The first of which was to masturbate and fantasize a whole lot more. The second was to explore what something called a furry was.

Yes, I'd heard the term before. Furries. The "Were" people had mixed feelings. I never really understood the term. Some of the less lucid weres had told me they were like werewolves, except standing on humanoid, plantigrade feet, and wearing clothing. Then the more cynical, scornful ones would call them "wannabes", pretenders to werewolfism.

But at this age, I had finally developed sober opinions about the Therianthropy subculture--ones of ridicule for their angst and melodrama.

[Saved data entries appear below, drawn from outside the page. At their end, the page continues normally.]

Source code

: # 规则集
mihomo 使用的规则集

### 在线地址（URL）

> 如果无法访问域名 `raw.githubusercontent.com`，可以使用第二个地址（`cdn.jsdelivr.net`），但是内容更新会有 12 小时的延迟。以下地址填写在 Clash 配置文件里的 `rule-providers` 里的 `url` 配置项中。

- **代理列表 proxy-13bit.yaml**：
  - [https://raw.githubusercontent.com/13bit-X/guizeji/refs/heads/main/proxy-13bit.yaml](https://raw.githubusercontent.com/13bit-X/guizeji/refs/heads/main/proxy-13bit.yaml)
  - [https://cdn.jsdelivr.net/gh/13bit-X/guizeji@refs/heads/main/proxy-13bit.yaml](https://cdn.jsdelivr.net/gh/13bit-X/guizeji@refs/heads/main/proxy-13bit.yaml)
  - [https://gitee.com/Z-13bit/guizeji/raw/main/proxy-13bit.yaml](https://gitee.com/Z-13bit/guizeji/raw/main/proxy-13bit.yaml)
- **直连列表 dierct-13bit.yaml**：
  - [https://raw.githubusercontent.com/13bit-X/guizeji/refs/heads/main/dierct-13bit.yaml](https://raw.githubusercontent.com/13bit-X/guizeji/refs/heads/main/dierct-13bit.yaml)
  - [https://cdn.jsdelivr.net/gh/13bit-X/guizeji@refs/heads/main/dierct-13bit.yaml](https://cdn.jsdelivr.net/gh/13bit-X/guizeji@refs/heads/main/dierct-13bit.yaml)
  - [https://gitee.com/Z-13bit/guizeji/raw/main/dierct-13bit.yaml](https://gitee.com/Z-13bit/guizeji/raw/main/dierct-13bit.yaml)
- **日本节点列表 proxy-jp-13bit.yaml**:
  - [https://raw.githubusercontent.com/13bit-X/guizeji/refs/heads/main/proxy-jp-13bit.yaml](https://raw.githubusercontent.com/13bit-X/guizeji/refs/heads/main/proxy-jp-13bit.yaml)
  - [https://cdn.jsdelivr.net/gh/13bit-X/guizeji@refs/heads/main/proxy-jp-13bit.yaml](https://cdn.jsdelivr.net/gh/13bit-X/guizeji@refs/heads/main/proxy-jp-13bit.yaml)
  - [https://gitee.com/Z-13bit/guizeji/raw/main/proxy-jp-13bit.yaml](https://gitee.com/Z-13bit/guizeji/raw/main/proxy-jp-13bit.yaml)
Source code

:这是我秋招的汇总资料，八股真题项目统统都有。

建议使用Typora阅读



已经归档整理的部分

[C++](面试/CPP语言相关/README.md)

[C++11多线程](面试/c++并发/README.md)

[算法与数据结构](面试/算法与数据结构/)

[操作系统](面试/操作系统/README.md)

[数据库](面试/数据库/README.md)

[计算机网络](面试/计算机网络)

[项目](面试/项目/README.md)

As it turned out, what a Furry actually was, was a human person, much like myself, who really liked... well, it turned out--the very sort of things I liked. A regular Bohemian Revolutionary of growing claws, fur, and fangs.

Or so I thought, as I paged through pictures of animal people on sites like TransFur and FurAffinity, some changed from humans, some not. I had yet to learn what a vast and myriad subculture this internet niche had in store. In truth, I learned in time that even amongst such people, I am rare--for not all furries desire to transform, or even find arousal in anthropomorphic animals (although at least, on the latter account, most do).

And I finally found my place amongst them, as a young man still very much preoccupied with change--no longer into the form of a wolf--but a fox.

There is much more yet to tell, but I fear I will have to leave that for another time... The longer I write, the more stuffy I seem to sound, even to myself. Perhaps it is the allergies. Perhaps not.